* _What to produce_
Filtering the records below, copy only those lines that include the word "alpha".

* _Exercise material_
····················

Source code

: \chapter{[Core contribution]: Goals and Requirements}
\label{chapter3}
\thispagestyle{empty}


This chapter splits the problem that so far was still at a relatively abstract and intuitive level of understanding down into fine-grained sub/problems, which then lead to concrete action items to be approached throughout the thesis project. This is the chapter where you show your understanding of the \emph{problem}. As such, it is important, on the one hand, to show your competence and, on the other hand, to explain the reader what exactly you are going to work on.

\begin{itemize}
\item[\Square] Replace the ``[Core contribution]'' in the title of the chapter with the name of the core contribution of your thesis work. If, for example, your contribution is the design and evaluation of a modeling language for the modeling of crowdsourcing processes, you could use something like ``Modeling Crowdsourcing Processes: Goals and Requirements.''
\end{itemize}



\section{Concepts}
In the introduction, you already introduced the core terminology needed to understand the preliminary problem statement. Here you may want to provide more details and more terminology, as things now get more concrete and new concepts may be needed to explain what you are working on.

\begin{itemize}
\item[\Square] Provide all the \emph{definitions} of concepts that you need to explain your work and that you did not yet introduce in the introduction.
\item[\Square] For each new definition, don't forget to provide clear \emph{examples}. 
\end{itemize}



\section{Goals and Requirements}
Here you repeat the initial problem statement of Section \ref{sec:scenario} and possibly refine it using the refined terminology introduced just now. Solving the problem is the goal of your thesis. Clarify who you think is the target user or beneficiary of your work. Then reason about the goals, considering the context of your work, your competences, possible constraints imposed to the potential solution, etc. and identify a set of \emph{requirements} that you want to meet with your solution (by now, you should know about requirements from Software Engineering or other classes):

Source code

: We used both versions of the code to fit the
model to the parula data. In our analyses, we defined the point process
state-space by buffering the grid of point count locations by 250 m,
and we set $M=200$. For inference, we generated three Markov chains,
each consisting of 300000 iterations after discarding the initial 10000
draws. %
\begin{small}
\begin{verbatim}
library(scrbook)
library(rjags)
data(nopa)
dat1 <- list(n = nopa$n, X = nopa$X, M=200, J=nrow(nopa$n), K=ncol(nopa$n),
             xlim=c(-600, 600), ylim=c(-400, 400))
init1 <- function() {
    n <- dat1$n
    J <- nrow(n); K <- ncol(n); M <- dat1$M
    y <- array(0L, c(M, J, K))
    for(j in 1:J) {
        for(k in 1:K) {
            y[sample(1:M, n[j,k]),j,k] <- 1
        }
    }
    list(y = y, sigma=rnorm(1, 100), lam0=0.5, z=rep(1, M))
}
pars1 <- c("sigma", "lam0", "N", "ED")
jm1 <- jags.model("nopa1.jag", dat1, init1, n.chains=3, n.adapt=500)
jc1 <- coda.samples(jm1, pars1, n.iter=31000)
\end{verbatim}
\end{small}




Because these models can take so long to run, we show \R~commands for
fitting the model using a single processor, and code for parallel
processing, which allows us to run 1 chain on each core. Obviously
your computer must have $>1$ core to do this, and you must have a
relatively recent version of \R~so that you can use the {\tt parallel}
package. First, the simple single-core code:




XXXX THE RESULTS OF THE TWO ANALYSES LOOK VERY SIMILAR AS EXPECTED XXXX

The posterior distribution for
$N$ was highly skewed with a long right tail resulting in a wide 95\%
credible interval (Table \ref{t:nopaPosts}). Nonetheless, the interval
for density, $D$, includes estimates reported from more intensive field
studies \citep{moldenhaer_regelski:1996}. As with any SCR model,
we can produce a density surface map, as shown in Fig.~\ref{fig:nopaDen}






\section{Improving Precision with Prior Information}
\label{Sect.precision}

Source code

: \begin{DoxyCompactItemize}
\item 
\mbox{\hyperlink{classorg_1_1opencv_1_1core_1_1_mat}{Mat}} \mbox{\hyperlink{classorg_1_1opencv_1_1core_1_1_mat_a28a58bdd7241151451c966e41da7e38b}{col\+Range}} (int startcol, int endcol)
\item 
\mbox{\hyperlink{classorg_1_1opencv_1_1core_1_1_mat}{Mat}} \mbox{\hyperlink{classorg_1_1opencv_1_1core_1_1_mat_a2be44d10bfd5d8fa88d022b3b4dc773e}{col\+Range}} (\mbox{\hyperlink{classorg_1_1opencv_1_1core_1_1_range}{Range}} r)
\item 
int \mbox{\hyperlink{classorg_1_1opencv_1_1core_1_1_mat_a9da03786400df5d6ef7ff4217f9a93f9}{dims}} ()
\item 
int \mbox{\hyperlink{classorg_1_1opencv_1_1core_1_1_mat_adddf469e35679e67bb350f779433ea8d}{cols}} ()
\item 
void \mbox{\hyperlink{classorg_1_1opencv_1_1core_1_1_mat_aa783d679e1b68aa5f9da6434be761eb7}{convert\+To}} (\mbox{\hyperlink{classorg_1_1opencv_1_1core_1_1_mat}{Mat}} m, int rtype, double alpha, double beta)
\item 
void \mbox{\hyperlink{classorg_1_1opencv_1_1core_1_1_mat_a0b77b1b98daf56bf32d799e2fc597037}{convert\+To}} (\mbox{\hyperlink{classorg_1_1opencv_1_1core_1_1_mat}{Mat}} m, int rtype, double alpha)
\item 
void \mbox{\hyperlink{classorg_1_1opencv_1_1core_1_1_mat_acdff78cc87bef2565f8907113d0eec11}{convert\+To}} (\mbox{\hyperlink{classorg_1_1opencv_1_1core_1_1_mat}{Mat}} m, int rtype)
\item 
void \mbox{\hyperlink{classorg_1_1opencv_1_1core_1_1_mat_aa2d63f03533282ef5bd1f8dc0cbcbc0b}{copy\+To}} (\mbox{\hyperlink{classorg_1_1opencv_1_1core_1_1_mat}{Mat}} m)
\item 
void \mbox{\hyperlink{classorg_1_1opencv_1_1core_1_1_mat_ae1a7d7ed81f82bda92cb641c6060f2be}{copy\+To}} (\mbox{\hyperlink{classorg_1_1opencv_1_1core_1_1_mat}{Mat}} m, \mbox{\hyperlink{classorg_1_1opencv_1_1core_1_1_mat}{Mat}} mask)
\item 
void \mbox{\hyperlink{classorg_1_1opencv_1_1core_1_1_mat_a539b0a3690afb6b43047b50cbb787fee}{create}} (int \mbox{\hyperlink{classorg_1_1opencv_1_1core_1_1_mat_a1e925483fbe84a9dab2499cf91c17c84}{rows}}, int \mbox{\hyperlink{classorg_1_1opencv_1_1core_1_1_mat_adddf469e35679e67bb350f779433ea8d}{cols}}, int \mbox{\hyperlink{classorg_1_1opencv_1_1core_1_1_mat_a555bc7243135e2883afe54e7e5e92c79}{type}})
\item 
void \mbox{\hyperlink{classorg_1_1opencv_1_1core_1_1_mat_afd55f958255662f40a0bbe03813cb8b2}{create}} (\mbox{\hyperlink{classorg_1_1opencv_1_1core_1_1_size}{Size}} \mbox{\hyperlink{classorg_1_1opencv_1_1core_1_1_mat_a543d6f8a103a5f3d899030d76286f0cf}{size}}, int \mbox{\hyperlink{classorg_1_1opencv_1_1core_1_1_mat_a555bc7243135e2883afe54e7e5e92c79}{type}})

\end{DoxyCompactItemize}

····················

* _Answer area_
void \mbox{\hyperlink{classorg_1_1opencv_1_1core_1_1_mat_aa783d679e1b68aa5f9da6434be761eb7}{convert\+To}} (\mbox{\hyperlink{classorg_1_1opencv_1_1core_1_1_mat}{Mat}} m, int rtype, double alpha, double beta)
void \mbox{\hyperlink{classorg_1_1opencv_1_1core_1_1_mat_a0b77b1b98daf56bf32d799e2fc597037}{convert\+To}} (\mbox{\hyperlink{classorg_1_1opencv_1_1core_1_1_mat}{Mat}} m, int rtype, double alpha)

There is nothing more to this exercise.